Focus on AI and Education
Jairaj Bhattacharya, Co-founder and Managing Director of ConveGenius, emphasizes the transformative potential of Artificial Intelligence (AI) in education. “As we navigate the future of education, it is imperative that our budget invests strategically in AI and cutting-edge research, especially for India 2 and India 3,” Bhattacharya stated.
He believes that AI’s adaptive learning capabilities can democratize education, ensuring students and educators in semi-urban and rural areas receive unparalleled quality and support. “By prioritizing AI and research, we can bridge educational divides, empower our youth, and prepare them to thrive in the 21st-century economy,” he added.
Enhancing Food Packaging and Manufacturing
Neetika Suryawanshi, CFO at Pakka Limited, underscored the anticipation within the food packaging and manufacturing industry for the upcoming budget.
“We anticipate a significant allocation of funds to support critical areas such as infrastructure development, technological advancements, and initiatives to address raw material price volatility,” Suryawanshi noted.
She called for a stable and supportive policy framework to achieve the targeted growth trajectory in 2024-25. Streamlining regulations, facilitating access to credit, and fostering innovation in sustainable packaging solutions are key focus areas.
Skill Development and HR Sector
Ankit Aggarwal, Founder and CEO of Unstop, highlighted the importance of talent acquisition and upskilling in the HR sector. “Addressing the immediate need for a rapidly evolving job market, there should be a substantial increase in the budget allocation for skill development and entrepreneurship, ideally by 20–25 per cent,” Aggarwal suggested.
With the digital economy’s projected contribution to India’s GDP estimated at 20 per cent by 2025, investments must be made in digital skills training. Public-private partnerships (PPPs) and equitable access to marginalized communities were also emphasized to ensure inclusive growth.

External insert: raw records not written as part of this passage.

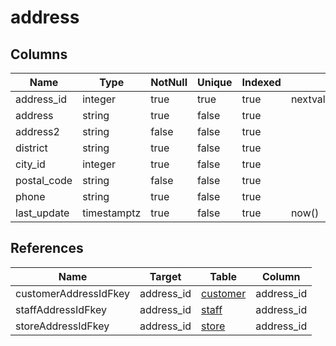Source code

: <!-- Generated File -->
# address

## Columns

| Name                         | Type               | NotNull| Unique | Indexed  | Default
|------------------------------|--------------------|--------|--------|----------|--------------------
| address_id                   | integer            | true   | true   | true     | nextval('address_address_id_seq'::regclass)
| address                      | string             | true   | false  | true     |
| address2                     | string             | false  | false  | true     |
| district                     | string             | true   | false  | true     |
| city_id                      | integer            | true   | false  | true     |
| postal_code                  | string             | false  | false  | true     |
| phone                        | string             | true   | false  | true     |
| last_update                  | timestamptz        | true   | false  | true     | now()

## References

| Name                         | Target             | Table                                  | Column
|------------------------------|--------------------|----------------------------------------|--------------------
| customerAddressIdFkey        | address_id         | [customer](DatabaseTableCustomerRow)   | address_id
| staffAddressIdFkey           | address_id         | [staff](DatabaseTableStaffRow)         | address_id
| storeAddressIdFkey           | address_id         | [store](DatabaseTableStoreRow)         | address_id
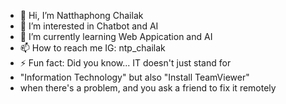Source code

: - 👋 Hi, I’m Natthaphong Chailak
- 👀 I’m interested in Chatbot and AI
- 🌱 I’m currently learning Web Appication and AI
- 📫 How to reach me IG: ntp_chailak
- ⚡ Fun fact: Did you know... IT doesn't just stand for
-    "Information Technology" but also "Install TeamViewer"
-    when there's a problem, and you ask a friend to fix it remotely

<!---
Natthaphong-Ch/Natthaphong-Ch is a ✨ special ✨ repository because its `README.md` (this file) appears on your GitHub profile.
You can click the Preview link to take a look at your changes.
--->

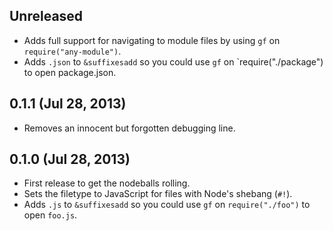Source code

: ## Unreleased
- Adds full support for navigating to module files by using `gf` on `require("any-module")`.
- Adds `.json` to `&suffixesadd` so you could use `gf` on `require("./package") to open package.json.

## 0.1.1 (Jul 28, 2013)
- Removes an innocent but forgotten debugging line.

## 0.1.0 (Jul 28, 2013)
- First release to get the nodeballs rolling.
- Sets the filetype to JavaScript for files with Node's shebang (`#!`).
- Adds `.js` to `&suffixesadd` so you could use `gf` on `require("./foo")` to open `foo.js`.
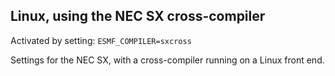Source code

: ## Linux, using the NEC SX cross-compiler

Activated by setting: `ESMF_COMPILER=sxcross`

Settings for the NEC SX, with a cross-compiler running on a Linux front end.

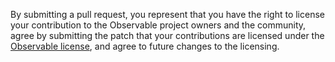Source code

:By submitting a pull request, you represent that you have the right to
license your contribution to the Observable project owners and the community,
agree by submitting the patch that your contributions are licensed under
the [Observable license](https://raw.githubusercontent.com/dacap/observable/main/LICENSE.txt),
and agree to future changes to the licensing.
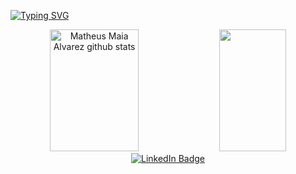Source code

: [![Typing SVG](https://readme-typing-svg.herokuapp.com/?color=9d79d6&size=35&center=true&vCenter=true&width=1000&lines=Hi!+👋+I'm+Isabella+Gonzales;Study+analysis+and+systems+development&font=Arial)](https://git.io/typing-svg)


<div align="center">  
  <img width="53%" height="195px" src="https://github-readme-stats.vercel.app/api?username=bellaFG&show_icons=true&theme=tokyonight" alt="Matheus Maia Alvarez github stats" /> 
  <img width="46%" height="195px" src="https://github-readme-stats.vercel.app/api/top-langs/?username=bellaFG&layout=compact&hide_border=true&title_color=00bfbf&text_color=00bfbf&bg_color=0d1117" />
</div>

<div style="text-align: center;">
  <a href="https://www.linkedin.com/in/isabella-gonzales-1aa7b5196/">
    <img src="https://img.shields.io/badge/LinkedIn-0077B5?style=for-the-badge&logo=linkedin&logoColor=white" alt="LinkedIn Badge">
  </a>
</div>
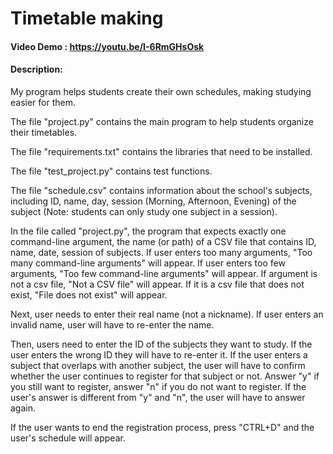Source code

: # Timetable making
#### Video Demo :  <https://youtu.be/I-6RmGHsOsk>
#### Description:
My program helps students create their own schedules, making studying easier for them.

The file "project.py" contains the main program to help students organize their timetables.

The file "requirements.txt" contains the libraries that need to be installed.

The file "test_project.py" contains test functions.

The file "schedule.csv" contains information about the school's subjects, including ID, name, day, session (Morning, Afternoon, Evening) of the subject (Note: students can only study one subject in a session).

In the file called "project.py", the program that expects exactly one command-line argument, the name (or path) of a CSV file that contains ID, name, date, session of subjects. If user enters too many arguments, "Too many command-line arguments" will appear. If user enters too few arguments, "Too few command-line arguments" will appear. If argument
is not a csv file, "Not a CSV file" will appear. If it is a csv file that does not exist, "File does not exist" will appear.

Next, user needs to enter their real name (not a nickname). If user enters an invalid name, user will have to re-enter the name.

Then, users need to enter the ID of the subjects they want to study.
If the user enters the wrong ID they will have to re-enter it. If the user enters a subject that overlaps with another subject, the user will have to confirm whether the user continues to register for that subject or not. Answer "y" if you still want to register, answer "n" if you do not want to register. If the user's answer is different from "y" and "n", the user will have to answer again.

If the user wants to end the registration process, press "CTRL+D" and the user's schedule will appear.
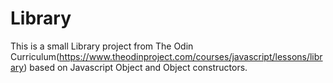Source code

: # Library
This is a small Library project from The Odin Curriculum(https://www.theodinproject.com/courses/javascript/lessons/library) based on Javascript Object and Object constructors.
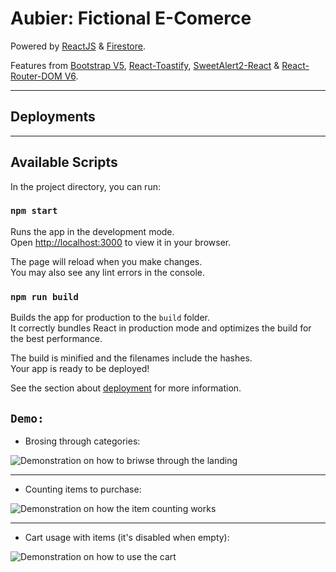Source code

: # Aubier: Fictional E-Comerce 

Powered by [ReactJS](https://github.com/facebook/create-react-app) & [Firestore](https://firebase.google.com/docs/firestore). 

Features from [Bootstrap V5](https://getbootstrap.com/docs/5.0/getting-started/introduction/), [React-Toastify](https://fkhadra.github.io/react-toastify/introduction), [SweetAlert2-React](https://sweetalert2.github.io/) & [React-Router-DOM V6](https://reactrouter.com/en/main).

---
## Deployments



---
## Available Scripts

In the project directory, you can run:

### `npm start`

Runs the app in the development mode.\
Open [http://localhost:3000](http://localhost:3000) to view it in your browser.

The page will reload when you make changes.\
You may also see any lint errors in the console.

### `npm run build`

Builds the app for production to the `build` folder.\
It correctly bundles React in production mode and optimizes the build for the best performance.

The build is minified and the filenames include the hashes.\
Your app is ready to be deployed!

See the section about [deployment](https://facebook.github.io/create-react-app/docs/deployment) for more information.

## `Demo:`
* Brosing through categories:

![Demonstration on how to briwse through the landing](https://firebasestorage.googleapis.com/v0/b/aubier-coderhousereact.appspot.com/o/chiquitos%2Fcategory.gif?alt=media&token=e829b4c6-1b86-4668-ab96-a00fab3dff04)

---
* Counting items to purchase:

![Demonstration on how the item counting works](https://firebasestorage.googleapis.com/v0/b/aubier-coderhousereact.appspot.com/o/chiquitos%2Fcounter.gif?alt=media&token=32e2b62e-b353-4251-81fd-5d10e4aa8a6f)

---
* Cart usage with items (it's disabled when empty):

![Demonstration on how to use the cart](https://firebasestorage.googleapis.com/v0/b/aubier-coderhousereact.appspot.com/o/chiquitos%2Fcart.gif?alt=media&token=4b6ded5b-2835-40eb-b8df-04d051b83741)

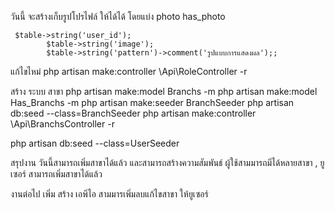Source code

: วันนี้ จะสร้างเก็บรูปโปรไฟล์ ให้ได้ได้
    โดยแบ่ง photo has_photo


     $table->string('user_id');
            $table->string('image');
            $table->string('pattern')->comment('รูปแบบการแสดงผล');;


<!-- php artisan make:model Proflie -mcr

php artisan make:migration create_has_profile -->


แก้ไขไหม่
  php artisan make:controller \Api\RoleController -r




สร้าง ระบบ สาขา
 php artisan make:model Branchs -m
 php artisan make:model Has_Branchs -m
 php artisan make:seeder BranchSeeder
 php artisan db:seed --class=BranchSeeder
 php artisan make:controller \Api\BranchsController -r


php artisan db:seed --class=UserSeeder


สรุปงาน
วันนี้สามารถเพิ่มสาขาได้แล้ว
และสามารถสร้างความสัมพันธ์ ผู้ใช้สามมารถมีได้หลายสาขา , ยูเซอร์ สามารถเพิ่มสาขาได้แล้ว

งานต่อไป เพิ่ม สร้าง เอพีไอ สามมารเพิ่มลบแก้ไขสาขา ให้ยูเซอร์
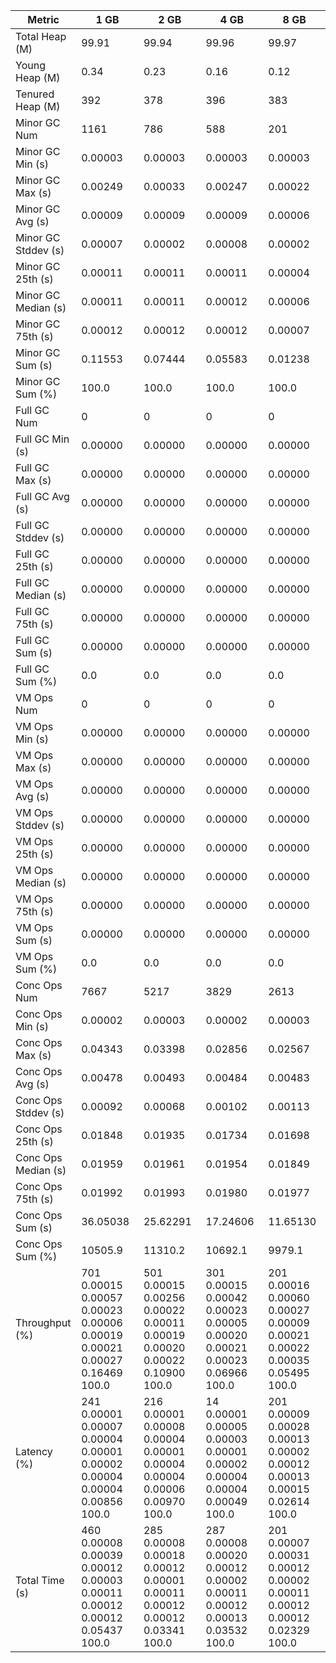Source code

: | Metric | 1 GB | 2 GB | 4 GB | 8 GB |
|------|----|----|----|----|
| Total Heap (M) | 99.91 | 99.94 | 99.96 | 99.97 |
| Young Heap (M) | 0.34 | 0.23 | 0.16 | 0.12 |
| Tenured Heap (M) | 392 | 378 | 396 | 383 |
| Minor GC Num | 1161 | 786 | 588 | 201 |
| Minor GC Min (s) | 0.00003 | 0.00003 | 0.00003 | 0.00003 |
| Minor GC Max (s) | 0.00249 | 0.00033 | 0.00247 | 0.00022 |
| Minor GC Avg (s) | 0.00009 | 0.00009 | 0.00009 | 0.00006 |
| Minor GC Stddev (s) | 0.00007 | 0.00002 | 0.00008 | 0.00002 |
| Minor GC 25th (s) | 0.00011 | 0.00011 | 0.00011 | 0.00004 |
| Minor GC Median (s) | 0.00011 | 0.00011 | 0.00012 | 0.00006 |
| Minor GC 75th (s) | 0.00012 | 0.00012 | 0.00012 | 0.00007 |
| Minor GC Sum (s) | 0.11553 | 0.07444 | 0.05583 | 0.01238 |
| Minor GC Sum (%) | 100.0 | 100.0 | 100.0 | 100.0 |
| Full GC Num | 0 | 0 | 0 | 0 |
| Full GC Min (s) | 0.00000 | 0.00000 | 0.00000 | 0.00000 |
| Full GC Max (s) | 0.00000 | 0.00000 | 0.00000 | 0.00000 |
| Full GC Avg (s) | 0.00000 | 0.00000 | 0.00000 | 0.00000 |
| Full GC Stddev (s) | 0.00000 | 0.00000 | 0.00000 | 0.00000 |
| Full GC 25th (s) | 0.00000 | 0.00000 | 0.00000 | 0.00000 |
| Full GC Median (s) | 0.00000 | 0.00000 | 0.00000 | 0.00000 |
| Full GC 75th (s) | 0.00000 | 0.00000 | 0.00000 | 0.00000 |
| Full GC Sum (s) | 0.00000 | 0.00000 | 0.00000 | 0.00000 |
| Full GC Sum (%) | 0.0 | 0.0 | 0.0 | 0.0 |
| VM Ops Num | 0 | 0 | 0 | 0 |
| VM Ops Min (s) | 0.00000 | 0.00000 | 0.00000 | 0.00000 |
| VM Ops Max (s) | 0.00000 | 0.00000 | 0.00000 | 0.00000 |
| VM Ops Avg (s) | 0.00000 | 0.00000 | 0.00000 | 0.00000 |
| VM Ops Stddev (s) | 0.00000 | 0.00000 | 0.00000 | 0.00000 |
| VM Ops 25th (s) | 0.00000 | 0.00000 | 0.00000 | 0.00000 |
| VM Ops Median (s) | 0.00000 | 0.00000 | 0.00000 | 0.00000 |
| VM Ops 75th (s) | 0.00000 | 0.00000 | 0.00000 | 0.00000 |
| VM Ops Sum (s) | 0.00000 | 0.00000 | 0.00000 | 0.00000 |
| VM Ops Sum (%) | 0.0 | 0.0 | 0.0 | 0.0 |
| Conc Ops Num | 7667 | 5217 | 3829 | 2613 |
| Conc Ops Min (s) | 0.00002 | 0.00003 | 0.00002 | 0.00003 |
| Conc Ops Max (s) | 0.04343 | 0.03398 | 0.02856 | 0.02567 |
| Conc Ops Avg (s) | 0.00478 | 0.00493 | 0.00484 | 0.00483 |
| Conc Ops Stddev (s) | 0.00092 | 0.00068 | 0.00102 | 0.00113 |
| Conc Ops 25th (s) | 0.01848 | 0.01935 | 0.01734 | 0.01698 |
| Conc Ops Median (s) | 0.01959 | 0.01961 | 0.01954 | 0.01849 |
| Conc Ops 75th (s) | 0.01992 | 0.01993 | 0.01980 | 0.01977 |
| Conc Ops Sum (s) | 36.05038 | 25.62291 | 17.24606 | 11.65130 |
| Conc Ops Sum (%) | 10505.9 | 11310.2 | 10692.1 | 9979.1 |
| Throughput (%) | 701	0.00015	0.00057	0.00023	0.00006	0.00019	0.00021	0.00027	0.16469	100.0 | 501	0.00015	0.00256	0.00022	0.00011	0.00019	0.00020	0.00022	0.10900	100.0 | 301	0.00015	0.00042	0.00023	0.00005	0.00020	0.00021	0.00023	0.06966	100.0 | 201	0.00016	0.00060	0.00027	0.00009	0.00021	0.00022	0.00035	0.05495	100.0 |
| Latency (%) | 241	0.00001	0.00007	0.00004	0.00001	0.00002	0.00004	0.00004	0.00856	100.0 | 216	0.00001	0.00008	0.00004	0.00001	0.00004	0.00004	0.00006	0.00970	100.0 | 14	0.00001	0.00005	0.00003	0.00001	0.00002	0.00004	0.00004	0.00049	100.0 | 201	0.00009	0.00028	0.00013	0.00002	0.00012	0.00013	0.00015	0.02614	100.0 |
| Total Time (s) | 460	0.00008	0.00039	0.00012	0.00003	0.00011	0.00012	0.00012	0.05437	100.0 | 285	0.00008	0.00018	0.00012	0.00001	0.00011	0.00012	0.00012	0.03341	100.0 | 287	0.00008	0.00020	0.00012	0.00002	0.00011	0.00012	0.00013	0.03532	100.0 | 201	0.00007	0.00031	0.00012	0.00002	0.00011	0.00012	0.00012	0.02329	100.0 |
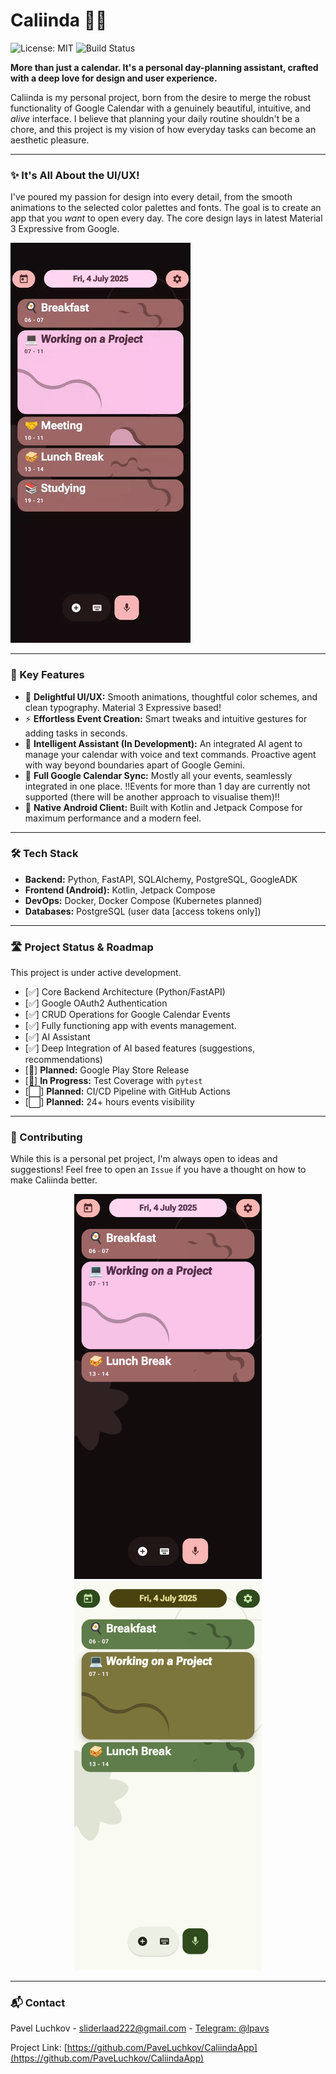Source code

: # Caliinda 📆📱

![License: MIT](https://img.shields.io/badge/License-MIT-blue.svg) ![Build Status](https://img.shields.io/badge/build-passing-brightgreen.svg)

**More than just a calendar. It's a personal day-planning assistant, crafted with a deep love for design and user experience.**

Caliinda is my personal project, born from the desire to merge the robust functionality of Google Calendar with a genuinely beautiful, intuitive, and *alive* interface. I believe that planning your daily routine shouldn't be a chore, and this project is my vision of how everyday tasks can become an aesthetic pleasure.

---

### ✨ It's All About the UI/UX!

I've poured my passion for design into every detail, from the smooth animations to the selected color palettes and fonts. The goal is to create an app that you *want* to open every day.
The core design lays in latest Material 3 Expressive from Google.

![GIF](previewfiles/gifpreview.gif)

---

### 🚀 Key Features

*   🎨 **Delightful UI/UX:** Smooth animations, thoughtful color schemes, and clean typography. Material 3 Expressive based!
*   ⚡️ **Effortless Event Creation:** Smart tweaks and intuitive gestures for adding tasks in seconds.
*   🤖 **Intelligent Assistant (In Development):** An integrated AI agent to manage your calendar with voice and text commands. Proactive agent with way beyond boundaries apart of Google Gemini.
*   🔄 **Full Google Calendar Sync:** Mostly all your events, seamlessly integrated in one place. !!Events for more than 1 day are currently not supported (there will be another approach to visualise them)!!
*   📱 **Native Android Client:** Built with Kotlin and Jetpack Compose for maximum performance and a modern feel.

---

### 🛠️ Tech Stack

*   **Backend:** Python, FastAPI, SQLAlchemy, PostgreSQL, GoogleADK
*   **Frontend (Android):** Kotlin, Jetpack Compose
*   **DevOps:** Docker, Docker Compose (Kubernetes planned)
*   **Databases:** PostgreSQL (user data [access tokens only])

---

### 🛣️ Project Status & Roadmap

This project is under active development.

*   [✅] Core Backend Architecture (Python/FastAPI)
*   [✅] Google OAuth2 Authentication
*   [✅] CRUD Operations for Google Calendar Events
*   [✅] Fully functioning app with events management.
*   [✅] AI Assistant
*   [✅] Deep Integration of AI based features (suggestions, recommendations)
*   [🚧] **Planned:** Google Play Store Release
*   [🚧] **In Progress:** Test Coverage with `pytest`
*   [⬜️] **Planned:** CI/CD Pipeline with GitHub Actions
*   [⬜️] **Planned:** 24+ hours events visibility

---

### 🤝 Contributing

While this is a personal pet project, I'm always open to ideas and suggestions! Feel free to open an `Issue` if you have a thought on how to make Caliinda better.

<p align="center">
  <img src="previewfiles/imagepreview.png" width="300"/>
  <img src="previewfiles/imagepreviewlight.png" width="300"/>
</p>

---

### 📬 Contact

Pavel Luchkov - [sliderlaad222@gmail.com](mailto:sliderlaad222@gmail.com) - [Telegram: @lpavs](https://t.me/lpavs)

Project Link: [https://github.com/PaveLuchkov/CaliindaApp](https://github.com/PaveLuchkov/CaliindaApp)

Financial Incentives and Tax Reforms
Yagnesh Sanghrajka, Founder and CFO at 100X.VC, outlined several financial reforms that could benefit startups. Key suggestions include parity in taxation of capital gains from listed and unlisted shares, discontinuation of taxing ESOPs on exercise (with tax levied on the sale of shares issued in ESOP), relaxation in regulations for outbound investment by AIFs, tax incentives for angel investors, and reduced GST rates for startups.
These measures, Sanghrajka believes, will provide a significant boost to early-stage funding and ease the financial burden on emerging businesses.